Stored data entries
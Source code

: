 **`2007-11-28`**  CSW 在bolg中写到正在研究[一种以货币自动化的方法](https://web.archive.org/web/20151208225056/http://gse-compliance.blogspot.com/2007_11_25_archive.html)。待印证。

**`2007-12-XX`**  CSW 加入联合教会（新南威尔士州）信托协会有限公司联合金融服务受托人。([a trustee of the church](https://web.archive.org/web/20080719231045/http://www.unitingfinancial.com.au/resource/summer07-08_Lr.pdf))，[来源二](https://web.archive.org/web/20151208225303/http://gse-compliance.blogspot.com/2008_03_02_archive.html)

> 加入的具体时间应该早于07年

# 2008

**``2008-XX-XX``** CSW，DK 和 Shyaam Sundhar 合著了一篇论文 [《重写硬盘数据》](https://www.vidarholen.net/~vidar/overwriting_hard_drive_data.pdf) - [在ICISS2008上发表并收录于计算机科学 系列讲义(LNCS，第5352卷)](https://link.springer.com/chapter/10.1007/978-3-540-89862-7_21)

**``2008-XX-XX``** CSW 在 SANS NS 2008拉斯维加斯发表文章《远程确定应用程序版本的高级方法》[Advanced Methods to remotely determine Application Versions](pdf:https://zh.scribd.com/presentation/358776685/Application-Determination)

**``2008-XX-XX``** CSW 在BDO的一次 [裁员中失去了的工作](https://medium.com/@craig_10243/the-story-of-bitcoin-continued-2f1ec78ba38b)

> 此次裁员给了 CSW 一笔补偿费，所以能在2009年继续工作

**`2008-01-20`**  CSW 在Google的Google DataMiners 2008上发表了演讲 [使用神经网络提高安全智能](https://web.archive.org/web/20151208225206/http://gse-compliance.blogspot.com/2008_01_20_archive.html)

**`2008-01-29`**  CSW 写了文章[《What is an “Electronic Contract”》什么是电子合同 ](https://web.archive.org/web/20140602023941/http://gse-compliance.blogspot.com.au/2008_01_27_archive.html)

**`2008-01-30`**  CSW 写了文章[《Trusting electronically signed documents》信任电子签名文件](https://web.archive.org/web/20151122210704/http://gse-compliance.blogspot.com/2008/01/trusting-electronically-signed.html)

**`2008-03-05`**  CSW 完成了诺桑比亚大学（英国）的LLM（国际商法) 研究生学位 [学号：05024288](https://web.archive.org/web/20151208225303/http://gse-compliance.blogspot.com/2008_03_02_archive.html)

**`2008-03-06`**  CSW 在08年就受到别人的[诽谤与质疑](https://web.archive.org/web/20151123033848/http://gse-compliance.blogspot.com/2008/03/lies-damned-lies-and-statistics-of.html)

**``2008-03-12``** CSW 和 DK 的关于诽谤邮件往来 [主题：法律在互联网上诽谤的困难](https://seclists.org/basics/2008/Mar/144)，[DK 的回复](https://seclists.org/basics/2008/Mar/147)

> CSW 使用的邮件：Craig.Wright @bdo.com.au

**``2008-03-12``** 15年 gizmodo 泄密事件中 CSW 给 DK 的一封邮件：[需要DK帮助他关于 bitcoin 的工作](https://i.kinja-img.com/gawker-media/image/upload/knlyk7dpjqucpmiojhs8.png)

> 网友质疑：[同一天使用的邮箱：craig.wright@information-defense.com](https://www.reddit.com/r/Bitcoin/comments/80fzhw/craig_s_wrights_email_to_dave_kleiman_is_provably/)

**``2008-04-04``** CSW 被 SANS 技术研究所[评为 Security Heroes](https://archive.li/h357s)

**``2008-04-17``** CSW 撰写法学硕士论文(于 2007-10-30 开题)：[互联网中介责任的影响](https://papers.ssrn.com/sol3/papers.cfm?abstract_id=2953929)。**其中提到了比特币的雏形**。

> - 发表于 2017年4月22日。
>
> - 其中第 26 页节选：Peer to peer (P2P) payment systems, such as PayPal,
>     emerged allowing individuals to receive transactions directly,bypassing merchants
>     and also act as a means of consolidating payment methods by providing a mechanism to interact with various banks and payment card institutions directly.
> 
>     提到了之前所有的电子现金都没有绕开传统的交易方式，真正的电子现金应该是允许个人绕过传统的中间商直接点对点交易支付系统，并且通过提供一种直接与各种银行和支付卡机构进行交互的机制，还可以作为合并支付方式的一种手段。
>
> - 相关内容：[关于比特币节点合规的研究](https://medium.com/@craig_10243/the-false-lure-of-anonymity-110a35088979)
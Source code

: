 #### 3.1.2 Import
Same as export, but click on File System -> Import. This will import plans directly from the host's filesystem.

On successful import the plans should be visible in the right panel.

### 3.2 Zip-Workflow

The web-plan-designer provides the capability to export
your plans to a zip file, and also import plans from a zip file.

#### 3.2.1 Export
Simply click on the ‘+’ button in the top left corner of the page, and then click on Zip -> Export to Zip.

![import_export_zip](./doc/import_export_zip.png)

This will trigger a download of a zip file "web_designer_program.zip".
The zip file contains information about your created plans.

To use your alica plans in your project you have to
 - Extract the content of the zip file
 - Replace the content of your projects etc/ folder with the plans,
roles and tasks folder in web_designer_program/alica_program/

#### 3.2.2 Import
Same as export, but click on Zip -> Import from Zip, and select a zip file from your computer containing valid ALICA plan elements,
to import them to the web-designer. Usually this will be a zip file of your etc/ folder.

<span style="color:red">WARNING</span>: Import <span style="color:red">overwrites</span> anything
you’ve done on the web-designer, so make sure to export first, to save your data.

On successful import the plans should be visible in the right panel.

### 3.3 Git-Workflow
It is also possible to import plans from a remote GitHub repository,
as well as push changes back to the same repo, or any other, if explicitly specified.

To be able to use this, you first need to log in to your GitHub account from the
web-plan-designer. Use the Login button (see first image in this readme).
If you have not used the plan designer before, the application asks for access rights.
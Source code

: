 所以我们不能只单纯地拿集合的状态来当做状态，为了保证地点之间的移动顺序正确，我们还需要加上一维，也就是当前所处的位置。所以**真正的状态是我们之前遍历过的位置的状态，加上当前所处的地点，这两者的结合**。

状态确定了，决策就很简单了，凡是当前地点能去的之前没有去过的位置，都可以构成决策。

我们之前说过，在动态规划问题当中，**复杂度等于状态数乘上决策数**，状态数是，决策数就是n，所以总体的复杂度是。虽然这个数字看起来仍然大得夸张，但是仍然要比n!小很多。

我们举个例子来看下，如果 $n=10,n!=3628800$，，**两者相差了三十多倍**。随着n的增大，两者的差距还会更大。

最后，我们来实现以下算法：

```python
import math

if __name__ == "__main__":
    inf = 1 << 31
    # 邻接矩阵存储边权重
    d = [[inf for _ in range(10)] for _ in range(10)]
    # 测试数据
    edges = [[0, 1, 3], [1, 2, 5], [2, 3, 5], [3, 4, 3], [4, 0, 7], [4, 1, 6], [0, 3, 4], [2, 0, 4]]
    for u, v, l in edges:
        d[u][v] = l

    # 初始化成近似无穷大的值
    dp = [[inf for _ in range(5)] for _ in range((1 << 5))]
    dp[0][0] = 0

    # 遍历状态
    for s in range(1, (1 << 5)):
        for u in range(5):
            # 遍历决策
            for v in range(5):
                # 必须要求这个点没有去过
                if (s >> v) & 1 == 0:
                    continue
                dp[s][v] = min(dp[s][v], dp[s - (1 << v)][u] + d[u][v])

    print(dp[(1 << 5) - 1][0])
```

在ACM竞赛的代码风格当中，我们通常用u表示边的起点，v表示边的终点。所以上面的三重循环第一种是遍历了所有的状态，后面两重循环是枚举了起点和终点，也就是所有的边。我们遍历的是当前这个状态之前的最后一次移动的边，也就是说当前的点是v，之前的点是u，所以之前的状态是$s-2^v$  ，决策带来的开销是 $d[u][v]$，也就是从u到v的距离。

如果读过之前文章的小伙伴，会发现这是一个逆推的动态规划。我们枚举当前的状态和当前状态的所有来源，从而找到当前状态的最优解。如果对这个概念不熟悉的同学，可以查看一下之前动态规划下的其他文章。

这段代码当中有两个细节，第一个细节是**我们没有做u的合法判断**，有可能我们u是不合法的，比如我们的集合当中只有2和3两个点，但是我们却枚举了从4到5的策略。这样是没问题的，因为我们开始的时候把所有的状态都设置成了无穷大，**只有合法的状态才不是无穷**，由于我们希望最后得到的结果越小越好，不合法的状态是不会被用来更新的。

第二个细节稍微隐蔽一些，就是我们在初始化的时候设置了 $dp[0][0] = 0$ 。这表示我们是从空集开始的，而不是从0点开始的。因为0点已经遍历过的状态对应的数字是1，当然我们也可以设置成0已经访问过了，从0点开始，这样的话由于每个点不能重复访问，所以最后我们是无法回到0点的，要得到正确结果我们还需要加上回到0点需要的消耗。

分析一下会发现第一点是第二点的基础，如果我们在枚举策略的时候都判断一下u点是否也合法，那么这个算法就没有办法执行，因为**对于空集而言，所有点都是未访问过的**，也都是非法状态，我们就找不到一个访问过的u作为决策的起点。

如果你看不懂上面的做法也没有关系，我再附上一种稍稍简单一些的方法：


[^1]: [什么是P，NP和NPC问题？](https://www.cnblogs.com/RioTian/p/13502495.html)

(What is required)
Word for word, repeat the data from its first line through the line with "CSW，DK 和 Shyaam", including both of those lines and no others.

(Answer to the problem)
Source code

: **`2007-11-28`**  CSW 在bolg中写到正在研究[一种以货币自动化的方法](https://web.archive.org/web/20151208225056/http://gse-compliance.blogspot.com/2007_11_25_archive.html)。待印证。

**`2007-12-XX`**  CSW 加入联合教会（新南威尔士州）信托协会有限公司联合金融服务受托人。([a trustee of the church](https://web.archive.org/web/20080719231045/http://www.unitingfinancial.com.au/resource/summer07-08_Lr.pdf))，[来源二](https://web.archive.org/web/20151208225303/http://gse-compliance.blogspot.com/2008_03_02_archive.html)

> 加入的具体时间应该早于07年

# 2008

**``2008-XX-XX``** CSW，DK 和 Shyaam Sundhar 合著了一篇论文 [《重写硬盘数据》](https://www.vidarholen.net/~vidar/overwriting_hard_drive_data.pdf) - [在ICISS2008上发表并收录于计算机科学 系列讲义(LNCS，第5352卷)](https://link.springer.com/chapter/10.1007/978-3-540-89862-7_21)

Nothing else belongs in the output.